Abstract Hydrologic dynamics, sewage and industries determine the distribution and migration pathways of heavy metals in the natural environments including soils across the urbanized area. In this study, 323 stratified soil samples from a brownfield in Jiangsu Province, China, were collected to assess the heavy metals (Cu, Ni, Pb, Cd, As and Hg) contaminations. Contamination factor ( Cf i ), Nemerow pollution index ( PI N ) and enrichment factor ( EF i ) were evaluated to assess the heavy metal pollution, while sources of pollution were identified in combination with geo‐statistical, correlations and principal components analysis. Moreover, transport of Ni in soil profiles over the next 30 years was simulated using HYDRUS. The vertical distribution revealed that the soil surface (0–10 cm) had the highest concentration of heavy metal contamination. ICP‐MS measurements showed that the soil in the brownfield was enriched with Cu, Ni, Pb, Cd, As and Hg, where Ni was the most severe and prevalent contaminant.

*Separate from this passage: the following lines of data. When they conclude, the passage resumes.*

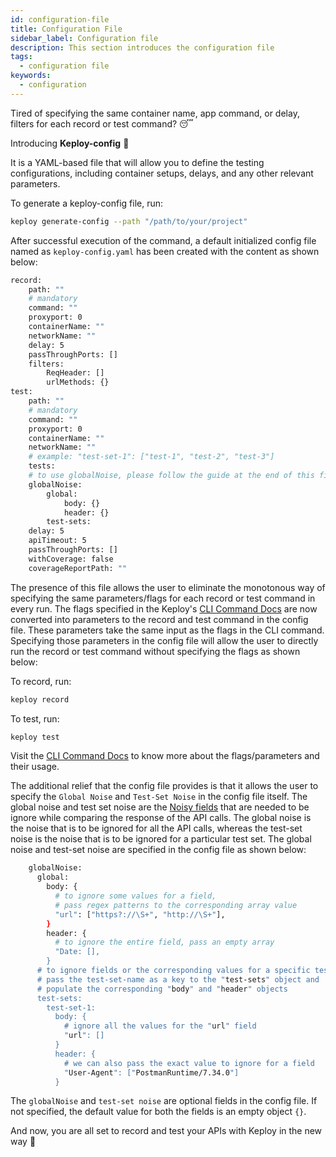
 ```yaml
---
id: configuration-file
title: Configuration File
sidebar_label: Configuration file
description: This section introduces the configuration file
tags:
  - configuration file
keywords:
  - configuration
---
```


Tired of specifying the same container name, app command, or delay, filters for each record or test command? 😴

Introducing **Keploy-config** 🎉

It is a YAML-based file that will allow you to define the testing configurations, including container setups, delays, and any other relevant parameters.

To generate a keploy-config file, run:

```bash
keploy generate-config --path "/path/to/your/project"
```

After successful execution of the command, a default initialized config file named as `keploy-config.yaml` has been created with the content as shown below:

```bash
record:
    path: ""
    # mandatory
    command: ""
    proxyport: 0
    containerName: ""
    networkName: ""
    delay: 5
    passThroughPorts: []
    filters:
        ReqHeader: []
        urlMethods: {}
test:
    path: ""
    # mandatory
    command: ""
    proxyport: 0
    containerName: ""
    networkName: ""
    # example: "test-set-1": ["test-1", "test-2", "test-3"]
    tests:
    # to use globalNoise, please follow the guide at the end of this file.
    globalNoise:
        global:
            body: {}
            header: {}
        test-sets:
    delay: 5
    apiTimeout: 5
    passThroughPorts: []
    withCoverage: false
    coverageReportPath: ""
```

The presence of this file allows the user to eliminate the monotonous way of specifying the same parameters/flags for each record or test command in every run. The flags specified in the Keploy's [CLI Command Docs](http://keploy.io/docs/running-keploy/cli-commands/) are now converted into parameters to the record and test command in the config file. These parameters take the same input as the flags in the CLI command. Specifying those parameters in the config file will allow the user to directly run the record or test command without specifying the flags as shown below:

To record, run:

```bash
keploy record
```

To test, run:

```bash
keploy test
```

Visit the [CLI Command Docs](http://keploy.io/docs/running-keploy/cli-commands/) to know more about the flags/parameters and their usage.

The additional relief that the config file provides is that it allows the user to specify the `Global Noise` and `Test-Set Noise` in the config file itself. The global noise and test set noise are the [Noisy fields](http://keploy.io/docs/concepts/general-glossary/#3-noisy-field) that are needed to be ignore while comparing the response of the API calls. The global noise is the noise that is to be ignored for all the API calls, whereas the test-set noise is the noise that is to be ignored for a particular test set. The global noise and test-set noise are specified in the config file as shown below:

```bash
    globalNoise:
      global:
        body: {
          # to ignore some values for a field,
          # pass regex patterns to the corresponding array value
          "url": ["https?://\S+", "http://\S+"],
        }
        header: {
          # to ignore the entire field, pass an empty array
          "Date: [],
        }
      # to ignore fields or the corresponding values for a specific test-set,
      # pass the test-set-name as a key to the "test-sets" object and
      # populate the corresponding "body" and "header" objects
      test-sets:
        test-set-1:
          body: {
            # ignore all the values for the "url" field
            "url": []
          }
          header: {
            # we can also pass the exact value to ignore for a field
            "User-Agent": ["PostmanRuntime/7.34.0"]
          }
```

The `globalNoise` and `test-set noise` are optional fields in the config file. If not specified, the default value for both the fields is an empty object `{}`.

And now, you are all set to record and test your APIs with Keploy in the new way 🚀
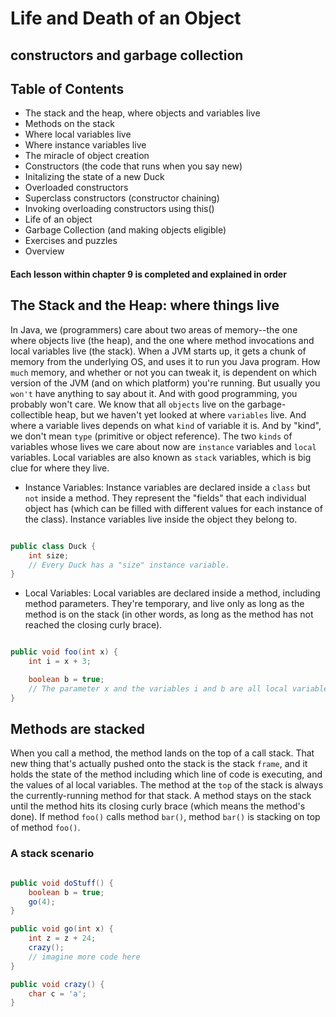 # Life and Death of an Object

## constructors and garbage collection

## Table of Contents

- The stack and the heap, where objects and variables live
- Methods on the stack
- Where local variables live
- Where instance variables live
- The miracle of object creation
- Constructors (the code that runs when you say new)
- Initalizing the state of a new Duck
- Overloaded constructors
- Superclass constructors (constructor chaining)
- Invoking overloading constructors using this()
- Life of an object
- Garbage Collection (and making objects eligible)
- Exercises and puzzles
- Overview

#### Each lesson within chapter 9 is completed and explained in order

## The Stack and the Heap: where things live

In Java, we (programmers) care about two areas of memory--the one where objects live (the heap), and the one where method invocations and local variables live (the stack). When a JVM starts up, it gets a chunk of memory from the underlying OS, and uses it to run you Java program. How `much` memory, and whether or not you can tweak it, is dependent on which version of the JVM (and on which platform) you're running. But usually you `won't` have anything to say about it. And with good programming, you probably won't care. We know that all `objects` live on the garbage-collectible heap, but we haven't yet looked at where `variables` live. And where a variable lives depends on what `kind` of variable it is. And by "kind", we don't mean `type` (primitive or object reference). The two `kinds` of variables whose lives we care about now are `instance` variables and `local` variables. Local variables are also known as `stack` variables, which is big clue for where they live.

- Instance Variables: Instance variables are declared inside a `class` but `not` inside a method. They represent the "fields" that each individual object has (which can be filled with different values for each instance of the class). Instance variables live inside the object they belong to.

```java

public class Duck {
    int size;
    // Every Duck has a "size" instance variable.
}

```

- Local Variables: Local variables are declared inside a method, including method parameters. They're temporary, and live only as long as the method is on the stack (in other words, as long as the method has not reached the closing curly brace).

```java

public void foo(int x) {
    int i = x + 3;

    boolean b = true;
    // The parameter x and the variables i and b are all local variables.
}

```

## Methods are stacked

When you call a method, the method lands on the top of a call stack. That new thing that's actually pushed onto the stack is the stack `frame`, and it holds the state of the method including which line of code is executing, and the values of al local variables. The method at the `top` of the stack is always the currently-running method for that stack. A method stays on the stack until the method hits its closing curly brace (which means the method's done). If method `foo()` calls method `bar()`, method `bar()` is stacking on top of method `foo()`.

### A stack scenario

```java

public void doStuff() {
    boolean b = true;
    go(4);
}

public void go(int x) {
    int z = z + 24;
    crazy();
    // imagine more code here
}

public void crazy() {
    char c = 'a';
}

```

The results of source apportionment analysis showed that Ni, Cd, Pb and Cu were mainly derived from building materials and sewage discharge, while As and Hg may come from fossil fuel combustion and agricultural discharges from upstream river catchment. The migration of Ni was largely driven by the combination of hydrological variability including the flow and solute contaminant gradients in soils. Our work highlights the need for a comprehensive understanding of the complexity of hydrology, and sewage discharge in heavy metal dynamics and migration pathways in China's brownfield soil at regional and national scales.